Friday, November 1, 2013

CANON OF FILM: "AGUIRRE, THE WRATH OF GOD"

AGUIRRE, THE WRATH OF GOD (1974)

Director/Screenplay: Werner Herzog


One of my old college professors, David Schmoeller shot a film once with the notorious difficult-to-work-with actor Klaus Kinski, and later documented his accounts with him in an award-winning short film entitled “Please Kill Mr. Kinski,” outlining the actor’s erratic and uncooperative behaviors. Yet, in the last half of the twentieth century, one of the great actor-director teams in cinema involved Klaus Kinski, and not surprisingly, it was with the most mad and single-mindedly eccentric director of all-time, Werner Herzog. 

Herzog is one of the more unusual of filmmakers, telling stories that are as much about the landscape and sounds as they are the stories he tells, which are about characters who also, have very similarly single-minded obsessions. He’s the only director to have filmed a movie on every continent, including Antarctica with his documentary “Encounters at the End of the World”. He’s made two famous visits to the South American jungle, this films and arguably most famously for the film in “Fitzcarraldo,” about a man trying to move an houseboat across land so he could build an opera house. He went to the Alaskan tundra for the documentary “Grizzly Man,” about a man who was mauled to death by the bears he protected and cared for. In between comes great films like “The Enigma of Kaspar Hauser,” “Woyzeck,” “Ballad of the Little Soldier,” “Invincible,” “Stroszek,” “Rescue Dawn,” “Little Dieter Needs to Fly,” “Bad Lieutenant: Port of Call New Orleans” and, “My Best Fiend: Klaus Kinski,” an homage to his late friend, sorta. 

Herzog films are so distinctive, there’s no question of one’s ability to spot one once you have seen one, and “Aguirre, The Wrath of God,” is maybe his most influential It may also be one of the easiest of his works to fully digest, but don’t confuse that with a normal story.

It takes place in the early 1600s as a group of Spanish conquistadors attempt to maneuver their way through the scarcely inhabited Amazon jungle in search for El Dorado, the mythic hidden city made of gold. They’re dressed for battle in the times of King Arthur, complete with a king and numerous queens who’re carried across the jungle by the soldiers, as well as cannons that are also dragged across the dirt. They have enslaved those they’ve come across, but it’s basically a long game of survivor for those who’re completely and utterly unqualified to even try. The leader of the group sends out a few rafts to go downstream for a couple days in order to see if there’s any truth to the rumor of gold but then to come back immediately and report. 

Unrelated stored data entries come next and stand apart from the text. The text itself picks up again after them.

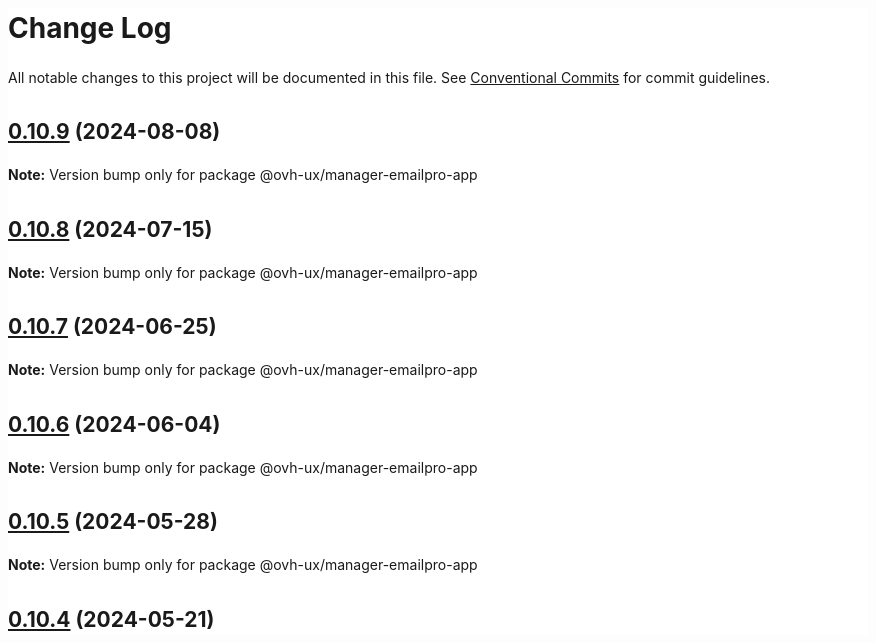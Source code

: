 # Change Log

All notable changes to this project will be documented in this file.
See [Conventional Commits](https://conventionalcommits.org) for commit guidelines.

## [0.10.9](https://github.com/ovh/manager/compare/@ovh-ux/manager-emailpro-app@0.10.8...@ovh-ux/manager-emailpro-app@0.10.9) (2024-08-08)

**Note:** Version bump only for package @ovh-ux/manager-emailpro-app





## [0.10.8](https://github.com/ovh/manager/compare/@ovh-ux/manager-emailpro-app@0.10.7...@ovh-ux/manager-emailpro-app@0.10.8) (2024-07-15)

**Note:** Version bump only for package @ovh-ux/manager-emailpro-app





## [0.10.7](https://github.com/ovh/manager/compare/@ovh-ux/manager-emailpro-app@0.10.6...@ovh-ux/manager-emailpro-app@0.10.7) (2024-06-25)

**Note:** Version bump only for package @ovh-ux/manager-emailpro-app





## [0.10.6](https://github.com/ovh/manager/compare/@ovh-ux/manager-emailpro-app@0.10.5...@ovh-ux/manager-emailpro-app@0.10.6) (2024-06-04)

**Note:** Version bump only for package @ovh-ux/manager-emailpro-app





## [0.10.5](https://github.com/ovh/manager/compare/@ovh-ux/manager-emailpro-app@0.10.4...@ovh-ux/manager-emailpro-app@0.10.5) (2024-05-28)

**Note:** Version bump only for package @ovh-ux/manager-emailpro-app





## [0.10.4](https://github.com/ovh/manager/compare/@ovh-ux/manager-emailpro-app@0.10.3...@ovh-ux/manager-emailpro-app@0.10.4) (2024-05-21)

Based on a true story, as told by a surviving journal written by the priest (Del Negro), who’s around for religious guidance, as well as the involuntary conversion of the local tribesman, Aguirre (Kinski) who was second in command of the mission orchestrates a one-man mutiny which leads the mission much farther down the treacherous river. Many crew are loss along the way, even before the mission started, a raft of 9 men was caught in an eddy in the river unable to get out. They try to send people to help, but by the time they get there, six men are dead of suicide, and three are missing, never to be found, and the raft remains stuck in the eddy, and that’s about the fifth strangest image in the film, not nearly coming close the final ending shot of Aguirre, remaining captain of his broken ship king of all the land around surrounded literally by monkeys. (By the way, the other crazy aspect to Herzog’s  films is that, he doesn’t use special effects. When I say a raft is stuck in an eddy, it’s really a raft, it’s really an eddy, and it’s really stuck, and those are real monkeys at the end too) 

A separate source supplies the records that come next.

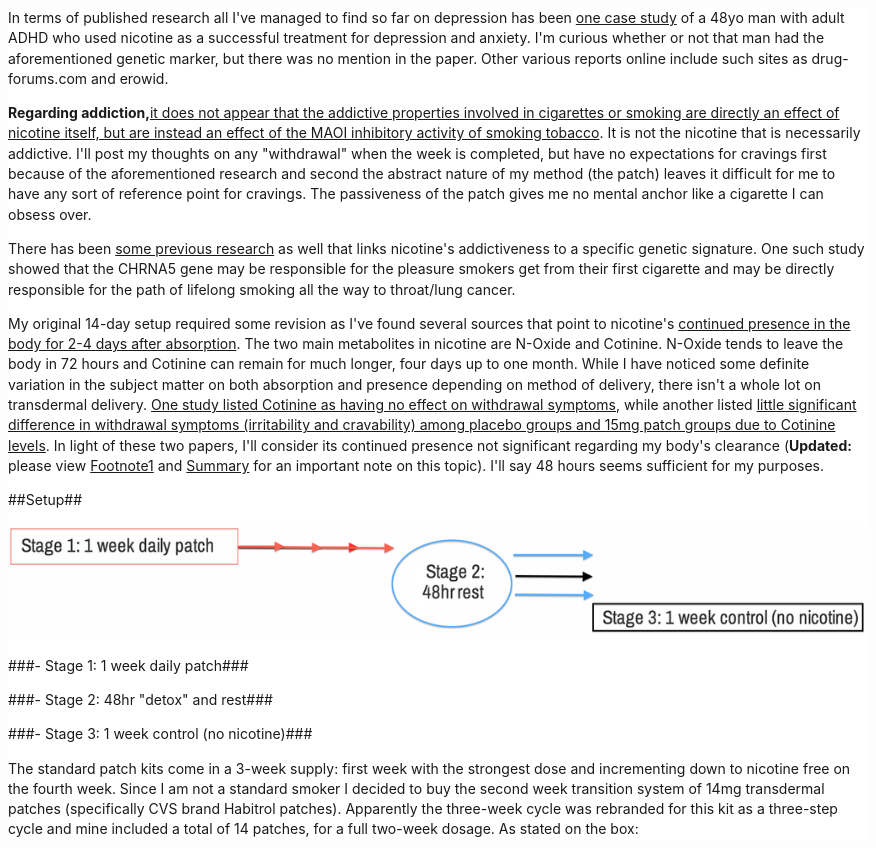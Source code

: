 <p>In terms of published research all I've managed to find so far on depression has been <a href="#note7">one case study</a> of a 48yo man with adult ADHD who used nicotine as a successful treatment for depression and anxiety. I'm curious whether or not that man had the aforementioned genetic marker, but there was no mention in the paper.  Other various reports online include such sites as drug-forums.com and erowid.</p>

<p><strong>Regarding addiction,</strong><a href="#note8">it does not appear that the addictive properties involved in cigarettes or smoking are directly an effect of nicotine itself, but are instead an effect of the MAOI inhibitory activity of smoking tobacco</a>. It is not the nicotine that is necessarily addictive.  I'll post my thoughts on any "withdrawal" when the week is completed, but have no expectations for cravings first because of the aforementioned research and second the abstract nature of my method (the patch) leaves it difficult for me to have any sort of reference point for cravings.  The passiveness of the patch gives me no mental anchor like a cigarette I can obsess over.</p>

<p>There has been <a href="#note9">some previous research</a> as well that links nicotine's addictiveness to a specific genetic signature.  One such study showed that the CHRNA5 gene may be responsible for the pleasure smokers get from their first cigarette and may be directly responsible for the path of lifelong smoking all the way to throat/lung cancer.</p> 

<p id="presence">My original 14-day setup required some revision as I've found several sources that point to nicotine's <a href="#note10">continued presence in the body for 2-4 days after absorption</a>.  The two main metabolites in nicotine are N-Oxide and Cotinine.  N-Oxide tends to leave the body in 72 hours and Cotinine can remain for much longer, four days up to one month.  While I have noticed some definite variation in the subject matter on both absorption and presence depending on method of delivery, there isn't a whole lot on transdermal delivery.  <a href="#note11">One study listed Cotinine as having no effect on withdrawal symptoms</a>, while another listed <a href="#note12">little significant difference in withdrawal symptoms (irritability and cravability) among placebo groups and 15mg patch groups due to Cotinine levels</a>.  In light of these two papers, I'll consider its continued presence not significant regarding my body's clearance (<strong>Updated:</strong> please view <a href="#note1">Footnote1</a> and <a href="#summary">Summary</a> for an important note on this topic).  I'll say 48 hours seems sufficient for my purposes.</p>

##Setup##

<img src="/storage/nicotine-cycle-chart.png" width="100%" />

###- Stage 1:  1 week daily patch###

###- Stage 2:  48hr "detox" and rest###

###- Stage 3:  1 week control (no nicotine)###

The standard patch kits come in a 3-week supply: first week with the strongest dose and incrementing down to nicotine free on the fourth week.  Since I am not a standard smoker I decided to buy the second week transition system of 14mg transdermal patches (specifically CVS brand Habitrol patches).  Apparently the three-week cycle was rebranded for this kit as a three-step cycle and mine included a total of 14 patches, for a full two-week dosage.  As stated on the box:
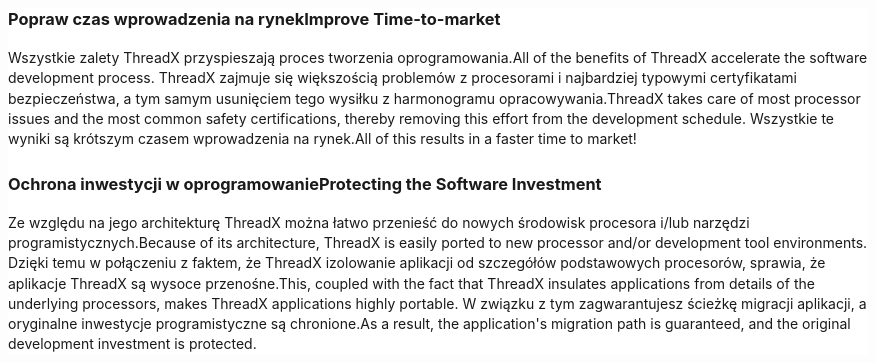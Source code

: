 ### <a name="improve-time-to-market"></a><span data-ttu-id="a88a5-249">Popraw czas wprowadzenia na rynek</span><span class="sxs-lookup"><span data-stu-id="a88a5-249">Improve Time-to-market</span></span>

<span data-ttu-id="a88a5-250">Wszystkie zalety ThreadX przyspieszają proces tworzenia oprogramowania.</span><span class="sxs-lookup"><span data-stu-id="a88a5-250">All of the benefits of ThreadX accelerate the software development process.</span></span> <span data-ttu-id="a88a5-251">ThreadX zajmuje się większością problemów z procesorami i najbardziej typowymi certyfikatami bezpieczeństwa, a tym samym usunięciem tego wysiłku z harmonogramu opracowywania.</span><span class="sxs-lookup"><span data-stu-id="a88a5-251">ThreadX takes care of most processor issues and the most common safety certifications, thereby removing this effort from the development schedule.</span></span> <span data-ttu-id="a88a5-252">Wszystkie te wyniki są krótszym czasem wprowadzenia na rynek.</span><span class="sxs-lookup"><span data-stu-id="a88a5-252">All of this results in a faster time to market!</span></span>

### <a name="protecting-the-software-investment"></a><span data-ttu-id="a88a5-253">Ochrona inwestycji w oprogramowanie</span><span class="sxs-lookup"><span data-stu-id="a88a5-253">Protecting the Software Investment</span></span>

<span data-ttu-id="a88a5-254">Ze względu na jego architekturę ThreadX można łatwo przenieść do nowych środowisk procesora i/lub narzędzi programistycznych.</span><span class="sxs-lookup"><span data-stu-id="a88a5-254">Because of its architecture, ThreadX is easily ported to new processor and/or development tool environments.</span></span> <span data-ttu-id="a88a5-255">Dzięki temu w połączeniu z faktem, że ThreadX izolowanie aplikacji od szczegółów podstawowych procesorów, sprawia, że aplikacje ThreadX są wysoce przenośne.</span><span class="sxs-lookup"><span data-stu-id="a88a5-255">This, coupled with the fact that ThreadX insulates applications from details of the underlying processors, makes ThreadX applications highly portable.</span></span> <span data-ttu-id="a88a5-256">W związku z tym zagwarantujesz ścieżkę migracji aplikacji, a oryginalne inwestycje programistyczne są chronione.</span><span class="sxs-lookup"><span data-stu-id="a88a5-256">As a result, the application's migration path is guaranteed, and the original development investment is protected.</span></span>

After traveling down the river for months, they come across a native with gold around his neck, claiming they should keep going, showing he got it over there, farther on down the river. As mutiny upon mutiny upon disease upon starvation lead the crew, there’s little doubt of the film’s ending, but the film is about troubles and tribulations to much less embark on, much less be entrapped upon this kind of mission, and then the daringness of Herzog to even attempt this film in any form, much less the realistic approach he uses. They say filmmakers have life-changing experiences for every film they do. Just trying to make one of Herzog’s films would destroy a good filmmaker, with or without Kinski. His films aren't so much about the subject matter he tackles, but the fact that he even tries to tackle them at all makes his films all the more fascinating, even if we may think the filmmakers might be going mad with power.

“Aguirre, the Wrath of God”, is an astonishing piece of the amazing ability for a film to be willed through filmmaking, at an extreme level; a project that would destroy the greatest of filmmakers, however, for Werner Herzog, “Aguirre…” is a rather ordinary endeavor, and that’s what we love about him.